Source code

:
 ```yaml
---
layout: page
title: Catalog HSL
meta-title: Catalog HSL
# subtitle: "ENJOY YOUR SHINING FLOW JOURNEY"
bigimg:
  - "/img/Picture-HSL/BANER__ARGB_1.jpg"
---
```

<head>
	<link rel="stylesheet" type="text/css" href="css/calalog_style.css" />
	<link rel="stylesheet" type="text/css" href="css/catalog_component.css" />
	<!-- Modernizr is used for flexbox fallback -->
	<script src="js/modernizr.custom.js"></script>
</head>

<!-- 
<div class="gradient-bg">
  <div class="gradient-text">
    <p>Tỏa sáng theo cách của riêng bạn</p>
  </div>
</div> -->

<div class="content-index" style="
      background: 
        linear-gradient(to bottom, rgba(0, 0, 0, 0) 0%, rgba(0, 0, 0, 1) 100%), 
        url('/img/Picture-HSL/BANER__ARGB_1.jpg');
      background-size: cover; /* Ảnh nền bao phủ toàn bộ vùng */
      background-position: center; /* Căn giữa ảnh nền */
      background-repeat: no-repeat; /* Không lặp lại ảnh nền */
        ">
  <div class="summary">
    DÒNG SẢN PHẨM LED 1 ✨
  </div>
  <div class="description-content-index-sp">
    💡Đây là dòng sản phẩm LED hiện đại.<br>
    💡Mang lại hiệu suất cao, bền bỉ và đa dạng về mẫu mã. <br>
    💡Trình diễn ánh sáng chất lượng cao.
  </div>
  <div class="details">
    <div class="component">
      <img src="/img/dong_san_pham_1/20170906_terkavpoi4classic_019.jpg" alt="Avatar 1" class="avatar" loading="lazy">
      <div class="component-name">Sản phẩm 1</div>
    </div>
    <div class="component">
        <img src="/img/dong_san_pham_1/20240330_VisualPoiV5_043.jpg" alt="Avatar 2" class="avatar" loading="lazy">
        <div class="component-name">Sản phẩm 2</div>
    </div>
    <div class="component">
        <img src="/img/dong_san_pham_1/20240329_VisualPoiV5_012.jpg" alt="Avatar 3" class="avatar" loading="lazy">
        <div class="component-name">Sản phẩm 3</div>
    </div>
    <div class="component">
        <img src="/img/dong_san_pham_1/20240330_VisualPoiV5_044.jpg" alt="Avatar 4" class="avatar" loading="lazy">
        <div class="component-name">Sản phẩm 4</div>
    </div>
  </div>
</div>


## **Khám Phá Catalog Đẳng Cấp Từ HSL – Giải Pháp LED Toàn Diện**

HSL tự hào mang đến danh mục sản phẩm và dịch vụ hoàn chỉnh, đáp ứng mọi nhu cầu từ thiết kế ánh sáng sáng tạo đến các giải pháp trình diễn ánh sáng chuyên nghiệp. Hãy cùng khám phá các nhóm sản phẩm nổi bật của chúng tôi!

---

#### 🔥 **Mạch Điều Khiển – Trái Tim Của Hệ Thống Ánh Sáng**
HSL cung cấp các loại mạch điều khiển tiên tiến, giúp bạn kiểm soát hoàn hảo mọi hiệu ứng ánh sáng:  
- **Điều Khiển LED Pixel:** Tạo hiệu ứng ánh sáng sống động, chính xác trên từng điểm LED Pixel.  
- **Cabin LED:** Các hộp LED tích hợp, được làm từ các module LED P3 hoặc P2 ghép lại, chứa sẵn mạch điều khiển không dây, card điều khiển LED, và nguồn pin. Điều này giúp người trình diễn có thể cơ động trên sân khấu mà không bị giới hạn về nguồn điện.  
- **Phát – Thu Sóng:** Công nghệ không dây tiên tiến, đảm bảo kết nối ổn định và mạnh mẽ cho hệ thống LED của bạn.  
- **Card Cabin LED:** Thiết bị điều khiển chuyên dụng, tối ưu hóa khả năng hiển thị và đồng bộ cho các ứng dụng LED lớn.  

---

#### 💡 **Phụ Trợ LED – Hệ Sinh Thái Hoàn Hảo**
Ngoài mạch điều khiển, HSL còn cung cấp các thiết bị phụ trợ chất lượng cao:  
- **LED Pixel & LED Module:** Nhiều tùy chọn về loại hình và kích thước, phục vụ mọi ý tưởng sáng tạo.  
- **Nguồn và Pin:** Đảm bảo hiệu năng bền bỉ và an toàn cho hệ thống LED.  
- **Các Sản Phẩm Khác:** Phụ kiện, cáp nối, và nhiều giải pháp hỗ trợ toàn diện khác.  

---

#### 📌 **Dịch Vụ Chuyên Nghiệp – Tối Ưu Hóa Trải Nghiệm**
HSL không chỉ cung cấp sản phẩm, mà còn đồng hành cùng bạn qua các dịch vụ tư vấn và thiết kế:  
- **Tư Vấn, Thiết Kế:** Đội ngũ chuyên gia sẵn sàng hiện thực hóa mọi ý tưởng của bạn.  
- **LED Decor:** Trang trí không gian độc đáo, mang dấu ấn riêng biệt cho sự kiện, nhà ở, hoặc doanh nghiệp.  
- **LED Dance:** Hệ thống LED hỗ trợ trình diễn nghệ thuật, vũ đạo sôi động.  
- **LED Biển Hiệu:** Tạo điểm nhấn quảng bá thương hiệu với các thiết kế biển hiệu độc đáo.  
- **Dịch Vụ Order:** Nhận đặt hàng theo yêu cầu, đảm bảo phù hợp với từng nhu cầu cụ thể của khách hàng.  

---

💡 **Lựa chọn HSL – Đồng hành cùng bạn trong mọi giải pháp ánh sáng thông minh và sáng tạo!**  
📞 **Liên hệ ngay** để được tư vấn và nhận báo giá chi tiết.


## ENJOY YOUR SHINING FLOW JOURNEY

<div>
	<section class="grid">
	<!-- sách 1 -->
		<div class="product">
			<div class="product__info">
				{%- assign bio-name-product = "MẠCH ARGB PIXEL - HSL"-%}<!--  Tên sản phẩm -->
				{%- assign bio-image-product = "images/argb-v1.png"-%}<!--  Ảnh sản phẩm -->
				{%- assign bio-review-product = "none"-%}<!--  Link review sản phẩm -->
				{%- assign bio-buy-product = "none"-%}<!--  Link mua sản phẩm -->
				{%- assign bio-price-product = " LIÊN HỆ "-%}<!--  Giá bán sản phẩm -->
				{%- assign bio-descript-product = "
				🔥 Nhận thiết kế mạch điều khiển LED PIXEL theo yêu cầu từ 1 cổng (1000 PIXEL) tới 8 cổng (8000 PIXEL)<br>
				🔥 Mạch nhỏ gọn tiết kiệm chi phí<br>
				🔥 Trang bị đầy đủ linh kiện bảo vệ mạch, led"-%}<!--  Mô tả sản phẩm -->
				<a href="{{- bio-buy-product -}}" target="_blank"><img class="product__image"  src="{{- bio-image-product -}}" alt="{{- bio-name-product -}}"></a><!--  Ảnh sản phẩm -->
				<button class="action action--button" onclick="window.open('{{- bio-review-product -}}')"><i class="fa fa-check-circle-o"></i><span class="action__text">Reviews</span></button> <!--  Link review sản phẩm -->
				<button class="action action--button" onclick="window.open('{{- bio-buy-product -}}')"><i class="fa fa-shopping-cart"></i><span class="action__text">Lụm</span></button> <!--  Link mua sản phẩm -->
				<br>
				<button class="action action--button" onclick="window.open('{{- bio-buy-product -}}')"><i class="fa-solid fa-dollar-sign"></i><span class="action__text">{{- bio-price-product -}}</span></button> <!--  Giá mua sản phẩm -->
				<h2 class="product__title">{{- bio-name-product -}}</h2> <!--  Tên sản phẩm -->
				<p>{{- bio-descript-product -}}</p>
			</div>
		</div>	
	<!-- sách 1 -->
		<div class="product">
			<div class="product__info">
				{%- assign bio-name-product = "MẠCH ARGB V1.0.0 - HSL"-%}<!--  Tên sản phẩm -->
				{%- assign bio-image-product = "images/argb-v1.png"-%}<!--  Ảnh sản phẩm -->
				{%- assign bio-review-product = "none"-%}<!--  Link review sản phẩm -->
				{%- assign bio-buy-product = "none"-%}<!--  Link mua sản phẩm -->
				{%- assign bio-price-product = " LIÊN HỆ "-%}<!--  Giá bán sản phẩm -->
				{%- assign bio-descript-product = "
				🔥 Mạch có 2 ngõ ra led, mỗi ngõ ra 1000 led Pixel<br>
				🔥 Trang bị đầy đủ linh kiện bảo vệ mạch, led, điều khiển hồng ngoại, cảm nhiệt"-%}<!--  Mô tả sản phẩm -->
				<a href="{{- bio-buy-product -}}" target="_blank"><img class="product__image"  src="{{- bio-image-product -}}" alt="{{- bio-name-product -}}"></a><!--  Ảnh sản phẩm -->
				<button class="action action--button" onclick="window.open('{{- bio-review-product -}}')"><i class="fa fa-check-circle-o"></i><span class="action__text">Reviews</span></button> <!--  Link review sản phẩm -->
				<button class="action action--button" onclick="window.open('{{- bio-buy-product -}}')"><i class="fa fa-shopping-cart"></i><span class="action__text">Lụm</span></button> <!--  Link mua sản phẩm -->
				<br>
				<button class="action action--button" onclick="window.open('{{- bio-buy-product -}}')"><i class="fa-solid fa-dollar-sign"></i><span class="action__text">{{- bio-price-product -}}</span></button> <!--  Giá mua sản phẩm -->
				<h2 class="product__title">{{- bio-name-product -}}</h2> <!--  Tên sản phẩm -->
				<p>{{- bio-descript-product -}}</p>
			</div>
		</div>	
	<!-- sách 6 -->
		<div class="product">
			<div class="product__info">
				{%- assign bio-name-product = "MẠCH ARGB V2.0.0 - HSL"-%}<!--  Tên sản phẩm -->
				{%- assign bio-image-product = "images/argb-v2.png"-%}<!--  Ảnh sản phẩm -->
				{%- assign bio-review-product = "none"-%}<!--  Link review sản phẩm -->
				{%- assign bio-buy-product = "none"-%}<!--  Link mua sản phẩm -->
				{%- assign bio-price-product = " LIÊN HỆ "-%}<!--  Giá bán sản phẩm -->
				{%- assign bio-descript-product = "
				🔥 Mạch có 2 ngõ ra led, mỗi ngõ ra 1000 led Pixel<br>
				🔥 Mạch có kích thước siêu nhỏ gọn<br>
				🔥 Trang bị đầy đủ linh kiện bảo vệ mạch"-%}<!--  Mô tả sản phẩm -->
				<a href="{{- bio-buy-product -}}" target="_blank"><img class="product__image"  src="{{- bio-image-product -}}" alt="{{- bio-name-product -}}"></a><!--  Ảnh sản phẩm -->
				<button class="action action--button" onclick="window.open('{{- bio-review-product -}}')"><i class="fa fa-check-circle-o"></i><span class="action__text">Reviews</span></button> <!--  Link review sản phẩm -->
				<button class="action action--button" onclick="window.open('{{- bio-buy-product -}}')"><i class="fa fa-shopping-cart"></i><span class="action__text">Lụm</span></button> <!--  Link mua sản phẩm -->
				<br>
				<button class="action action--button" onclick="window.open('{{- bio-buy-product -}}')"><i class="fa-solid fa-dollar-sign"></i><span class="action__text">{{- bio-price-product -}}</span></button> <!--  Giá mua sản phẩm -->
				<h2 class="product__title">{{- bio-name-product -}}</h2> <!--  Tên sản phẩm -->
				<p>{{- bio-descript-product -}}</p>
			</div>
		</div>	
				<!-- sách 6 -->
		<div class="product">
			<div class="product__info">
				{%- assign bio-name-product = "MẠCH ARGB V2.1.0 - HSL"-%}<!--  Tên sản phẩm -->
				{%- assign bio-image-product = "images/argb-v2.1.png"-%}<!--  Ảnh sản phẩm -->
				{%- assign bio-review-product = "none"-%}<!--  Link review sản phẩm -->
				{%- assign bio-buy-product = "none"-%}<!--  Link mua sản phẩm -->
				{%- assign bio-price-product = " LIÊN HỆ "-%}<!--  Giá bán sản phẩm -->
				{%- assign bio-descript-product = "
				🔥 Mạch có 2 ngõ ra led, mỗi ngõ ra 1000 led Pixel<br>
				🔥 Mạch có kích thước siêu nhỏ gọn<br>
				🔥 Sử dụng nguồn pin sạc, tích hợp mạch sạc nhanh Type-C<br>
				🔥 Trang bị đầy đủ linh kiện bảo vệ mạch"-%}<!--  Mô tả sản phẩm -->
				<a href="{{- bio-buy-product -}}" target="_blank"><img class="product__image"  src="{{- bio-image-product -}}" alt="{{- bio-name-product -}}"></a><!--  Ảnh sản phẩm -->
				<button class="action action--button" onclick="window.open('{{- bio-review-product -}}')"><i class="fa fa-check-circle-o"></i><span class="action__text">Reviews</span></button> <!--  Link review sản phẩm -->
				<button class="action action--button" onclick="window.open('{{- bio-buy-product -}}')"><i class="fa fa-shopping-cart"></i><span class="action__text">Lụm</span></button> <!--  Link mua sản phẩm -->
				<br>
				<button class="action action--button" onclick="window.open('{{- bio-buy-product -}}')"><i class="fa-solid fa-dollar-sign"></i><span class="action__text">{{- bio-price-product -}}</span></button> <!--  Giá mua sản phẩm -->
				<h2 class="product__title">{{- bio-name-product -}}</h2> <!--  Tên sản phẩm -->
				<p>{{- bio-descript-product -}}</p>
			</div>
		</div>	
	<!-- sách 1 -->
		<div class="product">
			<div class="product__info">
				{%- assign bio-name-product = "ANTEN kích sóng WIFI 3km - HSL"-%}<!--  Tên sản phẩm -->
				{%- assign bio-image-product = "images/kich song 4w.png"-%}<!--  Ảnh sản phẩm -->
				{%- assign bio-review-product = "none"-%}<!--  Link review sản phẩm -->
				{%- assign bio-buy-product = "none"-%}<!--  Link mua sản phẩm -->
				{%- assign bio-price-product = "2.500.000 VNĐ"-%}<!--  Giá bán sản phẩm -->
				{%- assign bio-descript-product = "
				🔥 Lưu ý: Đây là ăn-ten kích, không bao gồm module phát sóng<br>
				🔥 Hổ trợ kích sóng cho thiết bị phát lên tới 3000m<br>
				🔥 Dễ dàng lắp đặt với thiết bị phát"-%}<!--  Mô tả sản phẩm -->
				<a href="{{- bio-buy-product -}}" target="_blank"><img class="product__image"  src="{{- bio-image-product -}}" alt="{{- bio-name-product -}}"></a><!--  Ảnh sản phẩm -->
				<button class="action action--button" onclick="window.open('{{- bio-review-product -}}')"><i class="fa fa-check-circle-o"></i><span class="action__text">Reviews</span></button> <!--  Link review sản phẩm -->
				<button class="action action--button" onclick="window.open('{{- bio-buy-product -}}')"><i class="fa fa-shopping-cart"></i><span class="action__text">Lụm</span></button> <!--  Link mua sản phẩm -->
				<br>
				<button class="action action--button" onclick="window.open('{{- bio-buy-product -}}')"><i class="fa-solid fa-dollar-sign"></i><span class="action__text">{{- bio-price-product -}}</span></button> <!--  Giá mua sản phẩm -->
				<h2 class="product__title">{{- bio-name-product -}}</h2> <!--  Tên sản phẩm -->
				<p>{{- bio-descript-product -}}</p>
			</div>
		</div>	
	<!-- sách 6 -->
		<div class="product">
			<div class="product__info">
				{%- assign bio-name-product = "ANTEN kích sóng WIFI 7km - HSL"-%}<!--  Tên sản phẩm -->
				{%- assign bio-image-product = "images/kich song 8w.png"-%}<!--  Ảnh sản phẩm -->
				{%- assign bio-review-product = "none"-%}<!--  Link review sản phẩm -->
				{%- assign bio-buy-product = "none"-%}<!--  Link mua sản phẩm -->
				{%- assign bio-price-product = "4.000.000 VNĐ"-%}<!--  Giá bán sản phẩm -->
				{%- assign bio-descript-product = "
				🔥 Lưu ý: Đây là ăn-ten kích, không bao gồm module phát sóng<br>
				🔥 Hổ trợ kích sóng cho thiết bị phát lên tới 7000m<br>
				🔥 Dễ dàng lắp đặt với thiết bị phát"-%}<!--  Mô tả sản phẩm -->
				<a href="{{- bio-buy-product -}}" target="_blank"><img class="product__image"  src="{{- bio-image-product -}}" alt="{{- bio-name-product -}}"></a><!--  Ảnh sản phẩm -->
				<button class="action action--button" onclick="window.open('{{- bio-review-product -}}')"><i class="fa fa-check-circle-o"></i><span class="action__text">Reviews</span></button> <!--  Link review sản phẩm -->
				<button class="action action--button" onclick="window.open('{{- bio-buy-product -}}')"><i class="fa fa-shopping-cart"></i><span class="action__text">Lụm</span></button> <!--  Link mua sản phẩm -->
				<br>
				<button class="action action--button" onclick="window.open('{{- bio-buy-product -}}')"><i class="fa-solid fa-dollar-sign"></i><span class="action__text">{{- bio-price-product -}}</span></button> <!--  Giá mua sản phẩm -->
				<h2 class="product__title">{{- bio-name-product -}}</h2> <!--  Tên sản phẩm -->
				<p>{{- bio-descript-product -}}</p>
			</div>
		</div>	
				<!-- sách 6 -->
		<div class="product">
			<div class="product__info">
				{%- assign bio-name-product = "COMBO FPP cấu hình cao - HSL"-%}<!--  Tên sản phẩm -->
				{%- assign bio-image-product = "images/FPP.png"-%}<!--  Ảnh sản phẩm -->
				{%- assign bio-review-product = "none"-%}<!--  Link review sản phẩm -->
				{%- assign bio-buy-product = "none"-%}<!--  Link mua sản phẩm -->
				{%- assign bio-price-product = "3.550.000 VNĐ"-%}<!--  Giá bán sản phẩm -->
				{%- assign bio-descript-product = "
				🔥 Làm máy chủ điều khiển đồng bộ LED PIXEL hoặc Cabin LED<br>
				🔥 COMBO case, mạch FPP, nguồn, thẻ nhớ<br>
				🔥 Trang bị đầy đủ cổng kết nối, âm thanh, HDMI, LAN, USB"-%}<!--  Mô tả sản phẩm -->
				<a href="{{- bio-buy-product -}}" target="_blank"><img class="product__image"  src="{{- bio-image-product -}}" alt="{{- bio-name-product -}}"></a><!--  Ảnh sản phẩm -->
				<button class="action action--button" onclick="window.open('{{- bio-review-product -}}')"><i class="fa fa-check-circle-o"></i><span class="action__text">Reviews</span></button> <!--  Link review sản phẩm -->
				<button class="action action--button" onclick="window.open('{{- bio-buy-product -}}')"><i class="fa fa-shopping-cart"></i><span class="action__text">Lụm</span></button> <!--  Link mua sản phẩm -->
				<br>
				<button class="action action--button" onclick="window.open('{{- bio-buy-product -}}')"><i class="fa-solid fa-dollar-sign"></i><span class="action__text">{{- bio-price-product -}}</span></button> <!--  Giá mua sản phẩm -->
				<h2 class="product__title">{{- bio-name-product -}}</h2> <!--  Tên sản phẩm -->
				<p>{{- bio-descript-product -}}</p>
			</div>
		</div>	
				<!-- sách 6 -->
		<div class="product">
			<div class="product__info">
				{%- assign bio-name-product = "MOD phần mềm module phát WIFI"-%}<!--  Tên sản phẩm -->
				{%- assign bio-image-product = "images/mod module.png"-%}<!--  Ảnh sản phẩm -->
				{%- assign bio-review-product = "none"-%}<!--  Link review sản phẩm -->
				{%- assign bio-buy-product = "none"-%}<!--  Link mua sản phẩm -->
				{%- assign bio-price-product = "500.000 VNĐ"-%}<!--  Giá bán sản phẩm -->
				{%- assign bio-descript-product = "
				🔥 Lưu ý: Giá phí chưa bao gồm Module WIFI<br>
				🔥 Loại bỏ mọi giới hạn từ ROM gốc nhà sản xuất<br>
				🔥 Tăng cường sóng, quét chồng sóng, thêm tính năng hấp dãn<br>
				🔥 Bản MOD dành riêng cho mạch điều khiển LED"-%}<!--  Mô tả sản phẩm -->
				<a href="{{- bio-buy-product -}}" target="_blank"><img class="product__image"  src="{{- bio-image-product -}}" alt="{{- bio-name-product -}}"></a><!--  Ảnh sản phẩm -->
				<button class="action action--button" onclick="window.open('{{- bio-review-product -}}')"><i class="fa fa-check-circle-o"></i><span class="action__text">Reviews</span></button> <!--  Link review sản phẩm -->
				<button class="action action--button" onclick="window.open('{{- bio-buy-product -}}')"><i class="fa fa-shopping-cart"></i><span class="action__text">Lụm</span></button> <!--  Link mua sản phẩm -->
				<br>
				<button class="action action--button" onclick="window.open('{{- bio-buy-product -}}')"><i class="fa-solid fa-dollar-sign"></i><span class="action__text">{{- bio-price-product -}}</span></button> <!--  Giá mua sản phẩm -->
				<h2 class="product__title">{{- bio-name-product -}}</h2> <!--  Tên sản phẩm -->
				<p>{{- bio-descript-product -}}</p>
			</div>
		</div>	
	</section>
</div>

++++++

→ WHAT TO WORK ON
Your reply must consist solely of the number of lines in the data that contain the word "Trang".

→ WRITTEN ANSWER
6